Das Problem der Landeskrankenhäuser wurde im Laufe der Tagung immer weiter nach hinten geschoben. Der Gruppe erscheint dies symptomatisch für die Behandlung dieses Themas überhaupt, sowie für den Prozess, der sich an ungeliebten Patienten innerhalb der Landeskrankenhäuser vollzieht, die von der Akutstation auf mittelfristige Behandlung und dann immer weiter nach hinten geschoben werden. Es ist leichter, sich mit fernliegenden, beeindruckenden Vorgängen wie der italienischen Psychiatriereform zu befassen, als mit Problemen, die hautnah und ansehbar im eigenen „Entwicklungsland“ vor der Tür liegen. Einfache Formen der Demokratisierung lassen sich auch zum gegenwärtigen Zeitpunkt mit den Patienten verwirklichen, z.B. die gemeinsame Erarbeitung einer Hausordnung, die freie Entscheidung der Patienten darüber, ob sie Besuchergruppen zulassen möchten oder nicht; insgesamt sollte eine ständige Ermutigung zur Meinungsäußerung und Mitgestaltung stattfinden.
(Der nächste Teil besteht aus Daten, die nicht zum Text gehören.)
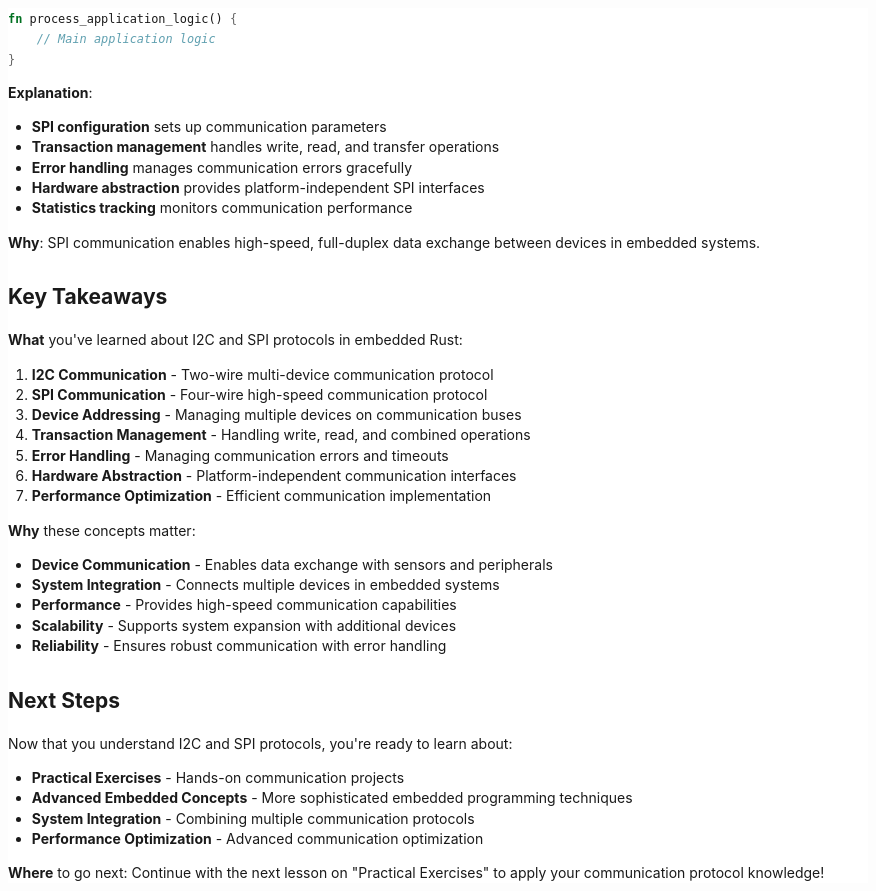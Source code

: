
 ```rust
fn process_application_logic() {
    // Main application logic
}
```

**Explanation**:

- **SPI configuration** sets up communication parameters
- **Transaction management** handles write, read, and transfer operations
- **Error handling** manages communication errors gracefully
- **Hardware abstraction** provides platform-independent SPI interfaces
- **Statistics tracking** monitors communication performance

**Why**: SPI communication enables high-speed, full-duplex data exchange between devices in embedded systems.

## Key Takeaways

**What** you've learned about I2C and SPI protocols in embedded Rust:

1. **I2C Communication** - Two-wire multi-device communication protocol
2. **SPI Communication** - Four-wire high-speed communication protocol
3. **Device Addressing** - Managing multiple devices on communication buses
4. **Transaction Management** - Handling write, read, and combined operations
5. **Error Handling** - Managing communication errors and timeouts
6. **Hardware Abstraction** - Platform-independent communication interfaces
7. **Performance Optimization** - Efficient communication implementation

**Why** these concepts matter:

- **Device Communication** - Enables data exchange with sensors and peripherals
- **System Integration** - Connects multiple devices in embedded systems
- **Performance** - Provides high-speed communication capabilities
- **Scalability** - Supports system expansion with additional devices
- **Reliability** - Ensures robust communication with error handling

## Next Steps

Now that you understand I2C and SPI protocols, you're ready to learn about:

- **Practical Exercises** - Hands-on communication projects
- **Advanced Embedded Concepts** - More sophisticated embedded programming techniques
- **System Integration** - Combining multiple communication protocols
- **Performance Optimization** - Advanced communication optimization

**Where** to go next: Continue with the next lesson on "Practical Exercises" to apply your communication protocol knowledge!
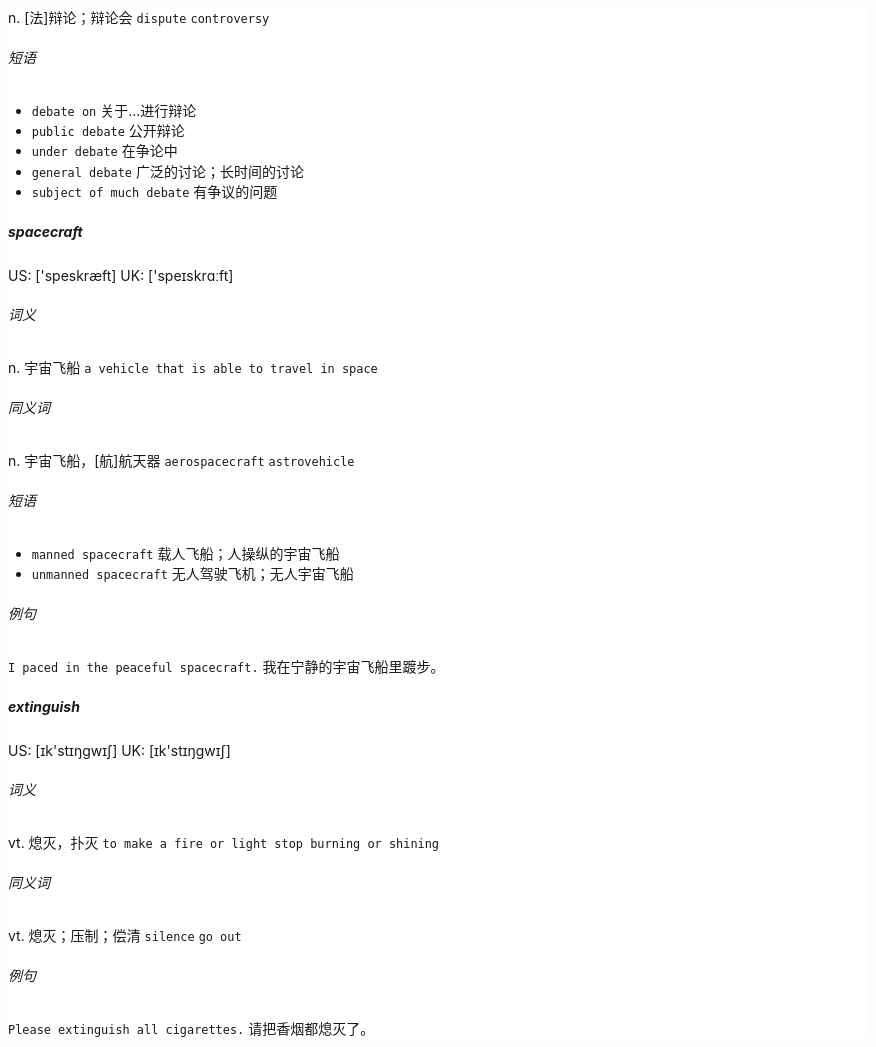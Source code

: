 n. [法]辩论；辩论会
`dispute` `controversy`


###### 短语

- `debate on` 关于…进行辩论
- `public debate` 公开辩论
- `under debate` 在争论中
- `general debate` 广泛的讨论；长时间的讨论
- `subject of much debate` 有争议的问题

##### spacecraft

US: ['speskræft]
UK: ['speɪskrɑːft]

###### 词义

n. 宇宙飞船
`a vehicle that is able to travel in space`

###### 同义词

n. 宇宙飞船，[航]航天器
`aerospacecraft` `astrovehicle`


###### 短语

- `manned spacecraft` 载人飞船；人操纵的宇宙飞船
- `unmanned spacecraft` 无人驾驶飞机；无人宇宙飞船

###### 例句

`I paced in the peaceful spacecraft.`
我在宁静的宇宙飞船里踱步。


##### extinguish

US: [ɪk'stɪŋɡwɪʃ]
UK: [ɪk'stɪŋgwɪʃ]

###### 词义

vt. 熄灭，扑灭
`to make a fire or light stop burning or shining`

###### 同义词

vt. 熄灭；压制；偿清
`silence` `go out`


###### 例句

`Please extinguish all cigarettes.`
请把香烟都熄灭了。
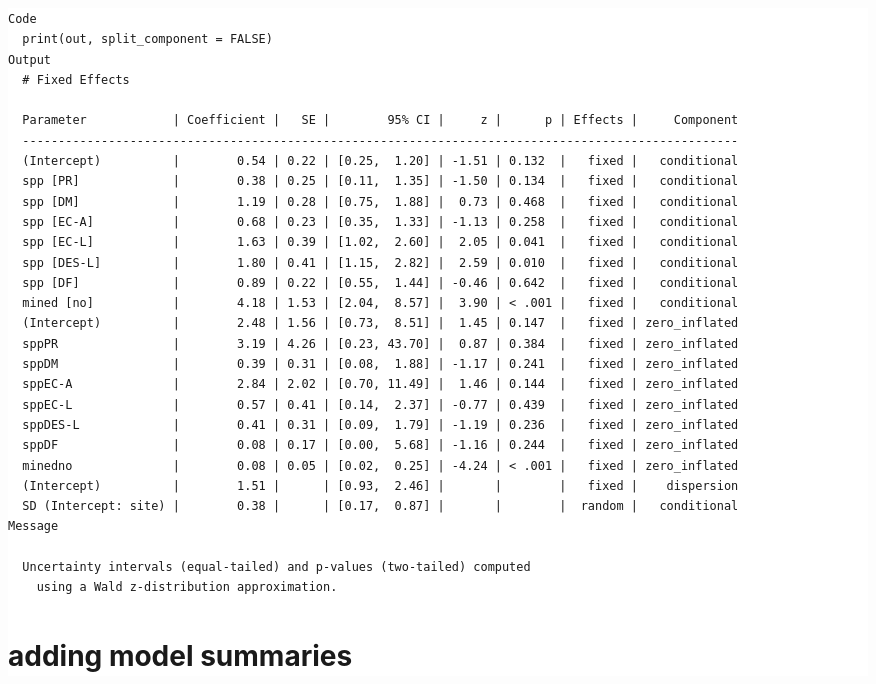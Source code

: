 
    Code
      print(out, split_component = FALSE)
    Output
      # Fixed Effects
      
      Parameter            | Coefficient |   SE |        95% CI |     z |      p | Effects |     Component
      ----------------------------------------------------------------------------------------------------
      (Intercept)          |        0.54 | 0.22 | [0.25,  1.20] | -1.51 | 0.132  |   fixed |   conditional
      spp [PR]             |        0.38 | 0.25 | [0.11,  1.35] | -1.50 | 0.134  |   fixed |   conditional
      spp [DM]             |        1.19 | 0.28 | [0.75,  1.88] |  0.73 | 0.468  |   fixed |   conditional
      spp [EC-A]           |        0.68 | 0.23 | [0.35,  1.33] | -1.13 | 0.258  |   fixed |   conditional
      spp [EC-L]           |        1.63 | 0.39 | [1.02,  2.60] |  2.05 | 0.041  |   fixed |   conditional
      spp [DES-L]          |        1.80 | 0.41 | [1.15,  2.82] |  2.59 | 0.010  |   fixed |   conditional
      spp [DF]             |        0.89 | 0.22 | [0.55,  1.44] | -0.46 | 0.642  |   fixed |   conditional
      mined [no]           |        4.18 | 1.53 | [2.04,  8.57] |  3.90 | < .001 |   fixed |   conditional
      (Intercept)          |        2.48 | 1.56 | [0.73,  8.51] |  1.45 | 0.147  |   fixed | zero_inflated
      sppPR                |        3.19 | 4.26 | [0.23, 43.70] |  0.87 | 0.384  |   fixed | zero_inflated
      sppDM                |        0.39 | 0.31 | [0.08,  1.88] | -1.17 | 0.241  |   fixed | zero_inflated
      sppEC-A              |        2.84 | 2.02 | [0.70, 11.49] |  1.46 | 0.144  |   fixed | zero_inflated
      sppEC-L              |        0.57 | 0.41 | [0.14,  2.37] | -0.77 | 0.439  |   fixed | zero_inflated
      sppDES-L             |        0.41 | 0.31 | [0.09,  1.79] | -1.19 | 0.236  |   fixed | zero_inflated
      sppDF                |        0.08 | 0.17 | [0.00,  5.68] | -1.16 | 0.244  |   fixed | zero_inflated
      minedno              |        0.08 | 0.05 | [0.02,  0.25] | -4.24 | < .001 |   fixed | zero_inflated
      (Intercept)          |        1.51 |      | [0.93,  2.46] |       |        |   fixed |    dispersion
      SD (Intercept: site) |        0.38 |      | [0.17,  0.87] |       |        |  random |   conditional
    Message
      
      Uncertainty intervals (equal-tailed) and p-values (two-tailed) computed
        using a Wald z-distribution approximation.

# adding model summaries
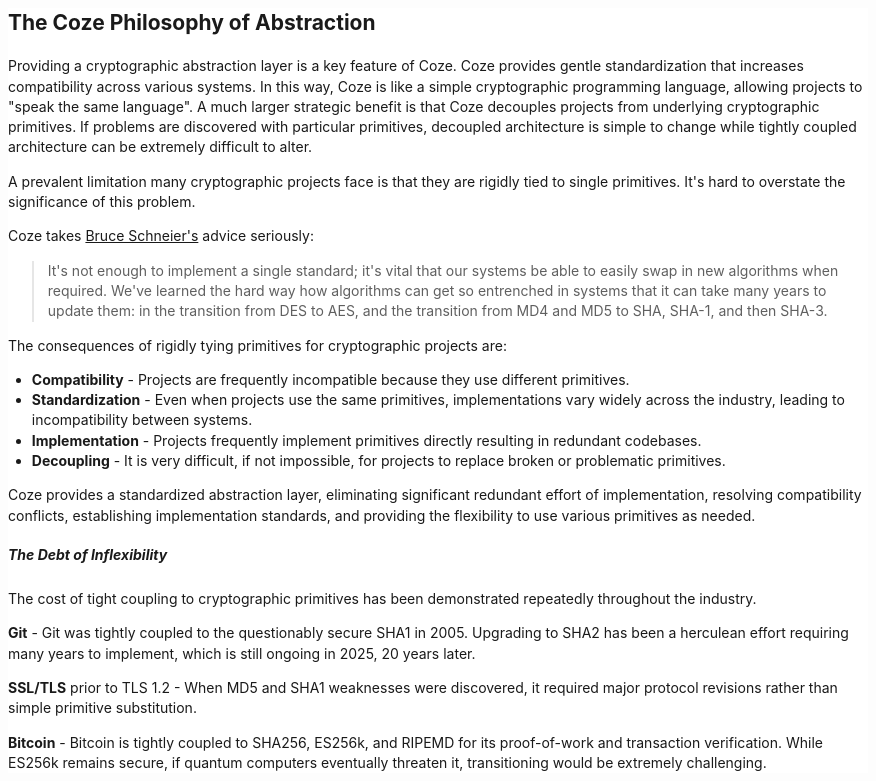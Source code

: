 
## The Coze Philosophy of Abstraction
Providing a cryptographic abstraction layer is a key feature of Coze. Coze
provides gentle standardization that increases compatibility across various
systems. In this way, Coze is like a simple cryptographic programming language,
allowing projects to "speak the same language". A much larger strategic benefit
is that Coze decouples projects from underlying cryptographic primitives. If
problems are discovered with particular primitives, decoupled architecture is
simple to change while tightly coupled architecture can be extremely difficult
to alter.

A prevalent limitation many cryptographic projects face is that they are
rigidly tied to single primitives. It's hard to overstate the significance of
this problem. 

Coze takes [Bruce Schneier's](https://www.schneier.com/blog/archives/2022/08/nists-post-quantum-cryptography-standards.html) advice seriously:

> It's not enough to implement a single standard; it's vital that our systems be
able to easily swap in new algorithms when required. We've learned the hard way
how algorithms can get so entrenched in systems that it can take many years to
update them: in the transition from DES to AES, and the transition from MD4 and
MD5 to SHA, SHA-1, and then SHA-3. 

The consequences of rigidly tying primitives for cryptographic projects are:

 - **Compatibility** - Projects are frequently incompatible because they use
	 different primitives.
 - **Standardization** - Even when projects use the same primitives,
	 implementations vary widely across the industry, leading to incompatibility
	 between systems.
- **Implementation** - Projects frequently implement primitives directly
	resulting in redundant codebases.
 - **Decoupling** - It is very difficult, if not impossible, for projects to
	 replace broken or problematic primitives.

Coze provides a standardized abstraction layer, eliminating significant
redundant effort of implementation, resolving compatibility conflicts,
establishing implementation standards, and providing the flexibility to use
various primitives as needed.

##### The Debt of Inflexibility
The cost of tight coupling to cryptographic primitives has been demonstrated
repeatedly throughout the industry.  

**Git** - Git was tightly coupled to the questionably secure SHA1 in 2005.
Upgrading to SHA2 has been a herculean effort requiring many years to implement,
which is still ongoing in 2025, 20 years later.

**SSL/TLS** prior to TLS 1.2 - When MD5 and SHA1 weaknesses were discovered, it
required major protocol revisions rather than simple primitive substitution.

**Bitcoin** - Bitcoin is tightly coupled to SHA256, ES256k, and RIPEMD for its
proof-of-work and transaction verification. While ES256k remains secure, if
quantum computers eventually threaten it, transitioning would be extremely
challenging.
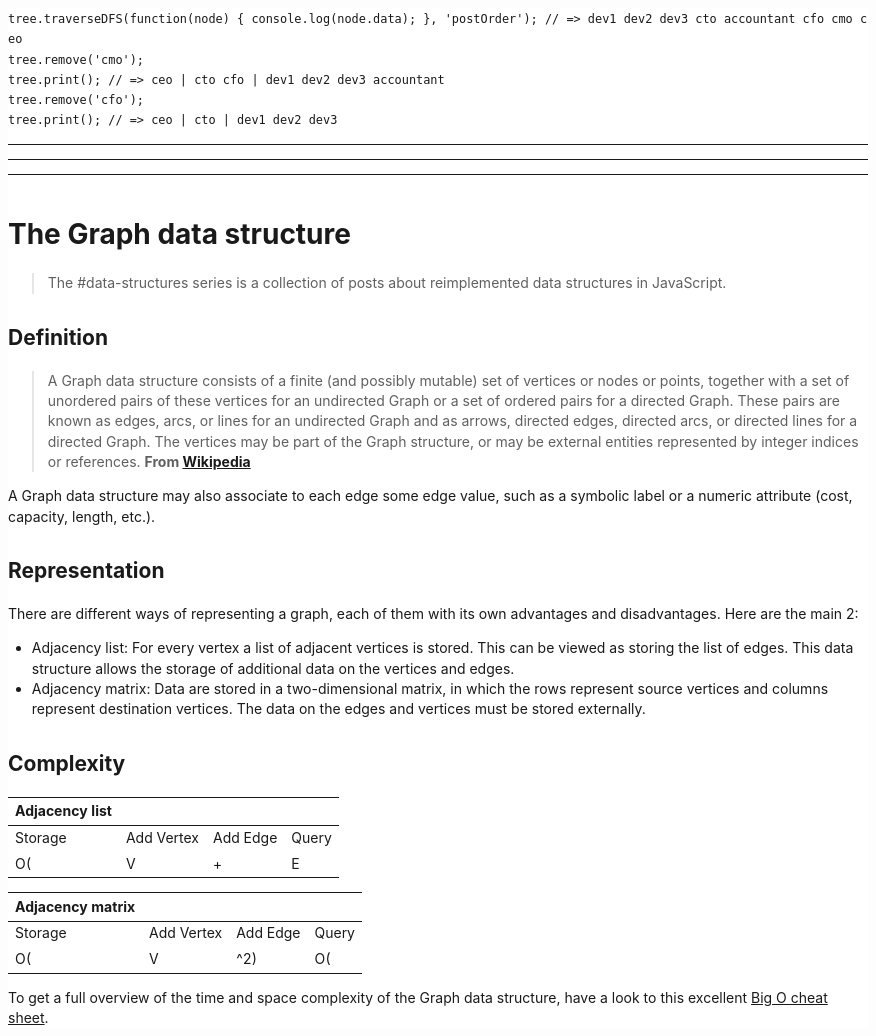     tree.traverseDFS(function(node) { console.log(node.data); }, 'postOrder'); // => dev1 dev2 dev3 cto accountant cfo cmo ceo
    tree.remove('cmo');
    tree.print(); // => ceo | cto cfo | dev1 dev2 dev3 accountant
    tree.remove('cfo');
    tree.print(); // => ceo | cto | dev1 dev2 dev3

------------------------------------------------------------------------

------------------------------------------------------------------------

------------------------------------------------------------------------

The Graph data structure
========================

> The \#data-structures series is a collection of posts about reimplemented data structures in JavaScript.

Definition
----------

> A Graph data structure consists of a finite (and possibly mutable) set of vertices or nodes or points, together with a set of unordered pairs of these vertices for an undirected Graph or a set of ordered pairs for a directed Graph. These pairs are known as edges, arcs, or lines for an undirected Graph and as arrows, directed edges, directed arcs, or directed lines for a directed Graph. The vertices may be part of the Graph structure, or may be external entities represented by integer indices or references. **From [Wikipedia](https://en.wikipedia.org/wiki/Graph_(abstract_data_type))**

A Graph data structure may also associate to each edge some edge value, such as a symbolic label or a numeric attribute (cost, capacity, length, etc.).

Representation
--------------

There are different ways of representing a graph, each of them with its own advantages and disadvantages. Here are the main 2:

-   Adjacency list: For every vertex a list of adjacent vertices is stored. This can be viewed as storing the list of edges. This data structure allows the storage of additional data on the vertices and edges.
-   Adjacency matrix: Data are stored in a two-dimensional matrix, in which the rows represent source vertices and columns represent destination vertices. The data on the edges and vertices must be stored externally.

Complexity
----------

<table><thead><tr class="header"><th>Adjacency list</th><th> </th><th> </th><th> </th></tr></thead><tbody><tr class="odd"><td>Storage</td><td>Add Vertex</td><td>Add Edge</td><td>Query</td></tr><tr class="even"><td>O(</td><td>V</td><td>+</td><td>E</td></tr></tbody></table>

<table><thead><tr class="header"><th>Adjacency matrix</th><th> </th><th> </th><th> </th></tr></thead><tbody><tr class="odd"><td>Storage</td><td>Add Vertex</td><td>Add Edge</td><td>Query</td></tr><tr class="even"><td>O(</td><td>V</td><td>^2)</td><td>O(</td></tr></tbody></table>

To get a full overview of the time and space complexity of the Graph data structure, have a look to this excellent [Big O cheat sheet](http://bigocheatsheet.com/).
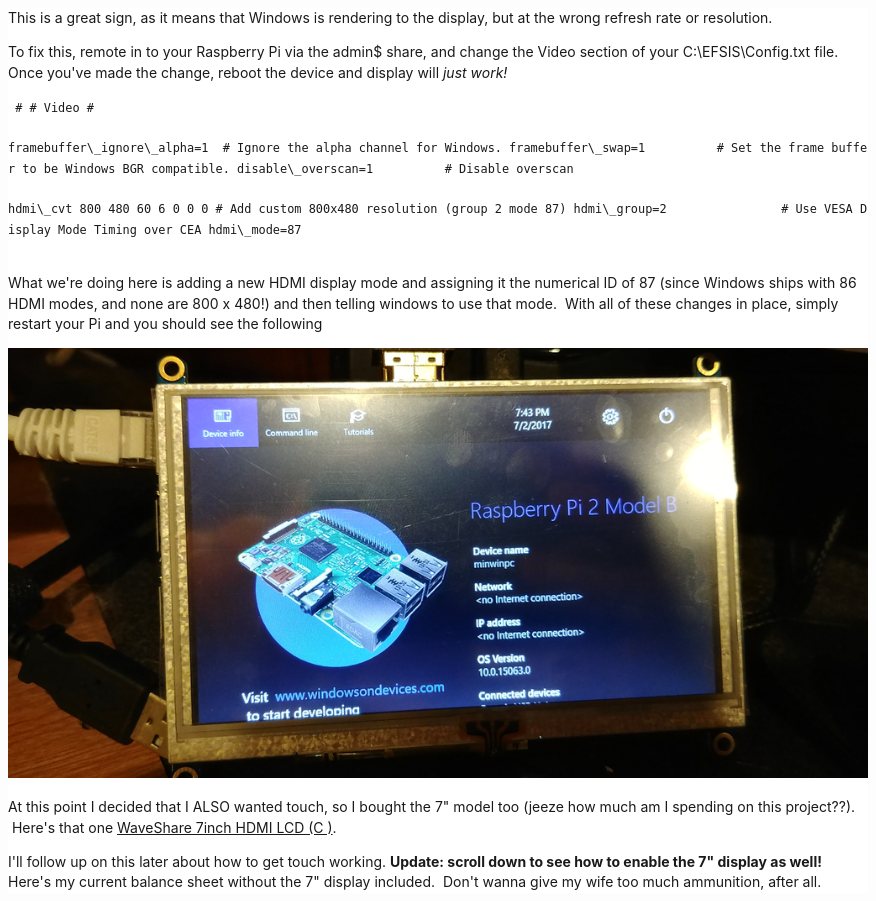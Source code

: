 This is a great sign, as it means that Windows is rendering to the display, but at the wrong refresh rate or resolution.

To fix this, remote in to your Raspberry Pi via the admin$ share, and change the Video section of your C:\\EFSIS\\Config.txt file.  Once you've made the change, reboot the device and display will _just work!_

```
 # # Video #

framebuffer\_ignore\_alpha=1  # Ignore the alpha channel for Windows. framebuffer\_swap=1          # Set the frame buffer to be Windows BGR compatible. disable\_overscan=1          # Disable overscan

hdmi\_cvt 800 480 60 6 0 0 0 # Add custom 800x480 resolution (group 2 mode 87) hdmi\_group=2                # Use VESA Display Mode Timing over CEA hdmi\_mode=87


```

What we're doing here is adding a new HDMI display mode and assigning it the numerical ID of 87 (since Windows ships with 86 HDMI modes, and none are 800 x 480!) and then telling windows to use that mode.  With all of these changes in place, simply restart your Pi and you should see the following

![](../assets/images/2017/07/images/2017-07-07-22-09-26.jpg?w=636)

At this point I decided that I ALSO wanted touch, so I bought the 7" model too (jeeze how much am I spending on this project??).  Here's that one [WaveShare 7inch HDMI LCD (C )](http://amzn.to/2uwHfZG).

I'll follow up on this later about how to get touch working. **Update: scroll down to see how to enable the 7" display as well!** Here's my current balance sheet without the 7" display included.  Don't wanna give my wife too much ammunition, after all.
Auf der Mitarbeiterseite ist wichtig, dass im Sektor des Aus, Fort und Weiterbildung keinen Wert auf eine formalisierte Zuspitzung und Spezialisierung auf bestimmte Therapieformen gelegt wird, sondern dass allen im Pflegesektor tätigen die Realisierung der eigenen Kompetenz ermöglicht wird, dass Mitarbeiter ohne Angst vor Gängelung oder Angst vor Zwischen fällen und deren Konsequenzen Sicherheit im eigenen Tun gewinnen können. Die Erfahrung von eigener Sicherheit und eigenem Können muss das primäre Ziel des Aus und Weiterbildung sein. Oft kommen Fähigkeiten von Mitarbeitern zwar in privaten Musik oder Sportvereinen zum Tragen, werden aber in der Klinikarbeit nicht genützt, weil die festgefügte Struktur, der festgelegte Tagesablauf und die Überbetonung von Sicherheitsbestimmungen die, Mitarbeit einengen und in die Passivität drängen. Die Arbeitsgruppe bittet die HUMANISTISCHE UNION einen Katalog von Mindestforderungen an die Bundesarbeitsgemeinschaft der Träger öffentlicher Einrichtungen zu richten, ähnlich wie dieser in der Heimgesetzgebung bereits existiert. Die Mindestforderungen sollten als freie Vereinbarung der Träger verabschiedet werden, die Realisierung sollte schrittweise erfolgen und von den Trägern in regelmäßigen Abständen überprüft werden.

Mindestforderungen:

  1. Therapeutische Kontinuität.
  2. Aufbau ambulanter Dienste an jedem Landeskrankenhaus.
  3. Schrumpfung zu einer gemeindenahen Einrichtung bei gleichzeitiger personeller Verbesserung (quantitativ und qualitativ).
  4. Veränderung der inneren Struktur, so dass die Mitarbeiter ihre Fähigkeiten in vielfältiger Weise einsetzen können.
  5. Keine Investitionen, die der Bettenzunahme oder der Festschreibung der jetzigen Größenordnung dienen, sondern ausschließlich Investitionen zur Qualitätsverbesserung.